What needs to be done:
Return every line below exactly, without dropping any.

--- START ---

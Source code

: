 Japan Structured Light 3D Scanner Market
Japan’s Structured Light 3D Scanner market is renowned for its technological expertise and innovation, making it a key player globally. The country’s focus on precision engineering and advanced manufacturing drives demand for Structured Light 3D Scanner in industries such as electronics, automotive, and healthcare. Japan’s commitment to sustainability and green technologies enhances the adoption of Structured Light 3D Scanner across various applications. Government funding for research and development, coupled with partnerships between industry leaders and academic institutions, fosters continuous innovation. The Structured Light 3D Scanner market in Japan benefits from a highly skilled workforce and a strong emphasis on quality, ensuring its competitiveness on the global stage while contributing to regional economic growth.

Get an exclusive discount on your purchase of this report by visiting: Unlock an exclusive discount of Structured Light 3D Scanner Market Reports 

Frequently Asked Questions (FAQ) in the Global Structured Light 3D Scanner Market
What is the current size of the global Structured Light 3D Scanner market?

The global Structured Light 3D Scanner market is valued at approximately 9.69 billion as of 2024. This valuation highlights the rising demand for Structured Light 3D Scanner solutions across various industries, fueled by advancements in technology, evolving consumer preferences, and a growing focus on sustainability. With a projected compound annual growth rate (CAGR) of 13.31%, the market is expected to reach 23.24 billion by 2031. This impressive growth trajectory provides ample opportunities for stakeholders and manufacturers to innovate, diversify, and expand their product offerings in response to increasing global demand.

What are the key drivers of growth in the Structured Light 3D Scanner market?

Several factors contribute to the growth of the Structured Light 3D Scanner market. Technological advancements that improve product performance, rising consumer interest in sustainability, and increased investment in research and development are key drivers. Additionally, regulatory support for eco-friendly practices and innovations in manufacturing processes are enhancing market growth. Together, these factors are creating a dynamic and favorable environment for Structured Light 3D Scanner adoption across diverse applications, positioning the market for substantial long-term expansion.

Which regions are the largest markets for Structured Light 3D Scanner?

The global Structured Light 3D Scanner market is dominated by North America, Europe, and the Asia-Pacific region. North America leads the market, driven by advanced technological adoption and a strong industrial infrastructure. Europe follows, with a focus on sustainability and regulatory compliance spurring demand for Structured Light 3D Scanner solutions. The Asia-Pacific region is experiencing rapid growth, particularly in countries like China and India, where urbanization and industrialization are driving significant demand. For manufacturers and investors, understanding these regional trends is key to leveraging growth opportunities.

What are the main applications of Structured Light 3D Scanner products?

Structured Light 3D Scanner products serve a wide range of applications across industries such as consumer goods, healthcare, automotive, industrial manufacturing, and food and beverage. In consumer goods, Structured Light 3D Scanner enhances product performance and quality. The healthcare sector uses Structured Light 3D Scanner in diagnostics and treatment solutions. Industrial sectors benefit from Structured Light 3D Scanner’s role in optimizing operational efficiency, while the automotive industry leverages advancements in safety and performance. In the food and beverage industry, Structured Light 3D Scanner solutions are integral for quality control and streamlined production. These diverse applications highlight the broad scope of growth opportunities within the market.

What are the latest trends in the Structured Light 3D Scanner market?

--- END ---

Result of this task:
Source code

: Japan Structured Light 3D Scanner Market
Japan’s Structured Light 3D Scanner market is renowned for its technological expertise and innovation, making it a key player globally. The country’s focus on precision engineering and advanced manufacturing drives demand for Structured Light 3D Scanner in industries such as electronics, automotive, and healthcare. Japan’s commitment to sustainability and green technologies enhances the adoption of Structured Light 3D Scanner across various applications. Government funding for research and development, coupled with partnerships between industry leaders and academic institutions, fosters continuous innovation. The Structured Light 3D Scanner market in Japan benefits from a highly skilled workforce and a strong emphasis on quality, ensuring its competitiveness on the global stage while contributing to regional economic growth.

Get an exclusive discount on your purchase of this report by visiting: Unlock an exclusive discount of Structured Light 3D Scanner Market Reports 

Frequently Asked Questions (FAQ) in the Global Structured Light 3D Scanner Market
What is the current size of the global Structured Light 3D Scanner market?

The global Structured Light 3D Scanner market is valued at approximately 9.69 billion as of 2024. This valuation highlights the rising demand for Structured Light 3D Scanner solutions across various industries, fueled by advancements in technology, evolving consumer preferences, and a growing focus on sustainability. With a projected compound annual growth rate (CAGR) of 13.31%, the market is expected to reach 23.24 billion by 2031. This impressive growth trajectory provides ample opportunities for stakeholders and manufacturers to innovate, diversify, and expand their product offerings in response to increasing global demand.

What are the key drivers of growth in the Structured Light 3D Scanner market?

Several factors contribute to the growth of the Structured Light 3D Scanner market. Technological advancements that improve product performance, rising consumer interest in sustainability, and increased investment in research and development are key drivers. Additionally, regulatory support for eco-friendly practices and innovations in manufacturing processes are enhancing market growth. Together, these factors are creating a dynamic and favorable environment for Structured Light 3D Scanner adoption across diverse applications, positioning the market for substantial long-term expansion.

Which regions are the largest markets for Structured Light 3D Scanner?

The global Structured Light 3D Scanner market is dominated by North America, Europe, and the Asia-Pacific region. North America leads the market, driven by advanced technological adoption and a strong industrial infrastructure. Europe follows, with a focus on sustainability and regulatory compliance spurring demand for Structured Light 3D Scanner solutions. The Asia-Pacific region is experiencing rapid growth, particularly in countries like China and India, where urbanization and industrialization are driving significant demand. For manufacturers and investors, understanding these regional trends is key to leveraging growth opportunities.

What are the main applications of Structured Light 3D Scanner products?

Structured Light 3D Scanner products serve a wide range of applications across industries such as consumer goods, healthcare, automotive, industrial manufacturing, and food and beverage. In consumer goods, Structured Light 3D Scanner enhances product performance and quality. The healthcare sector uses Structured Light 3D Scanner in diagnostics and treatment solutions. Industrial sectors benefit from Structured Light 3D Scanner’s role in optimizing operational efficiency, while the automotive industry leverages advancements in safety and performance. In the food and beverage industry, Structured Light 3D Scanner solutions are integral for quality control and streamlined production. These diverse applications highlight the broad scope of growth opportunities within the market.

What are the latest trends in the Structured Light 3D Scanner market?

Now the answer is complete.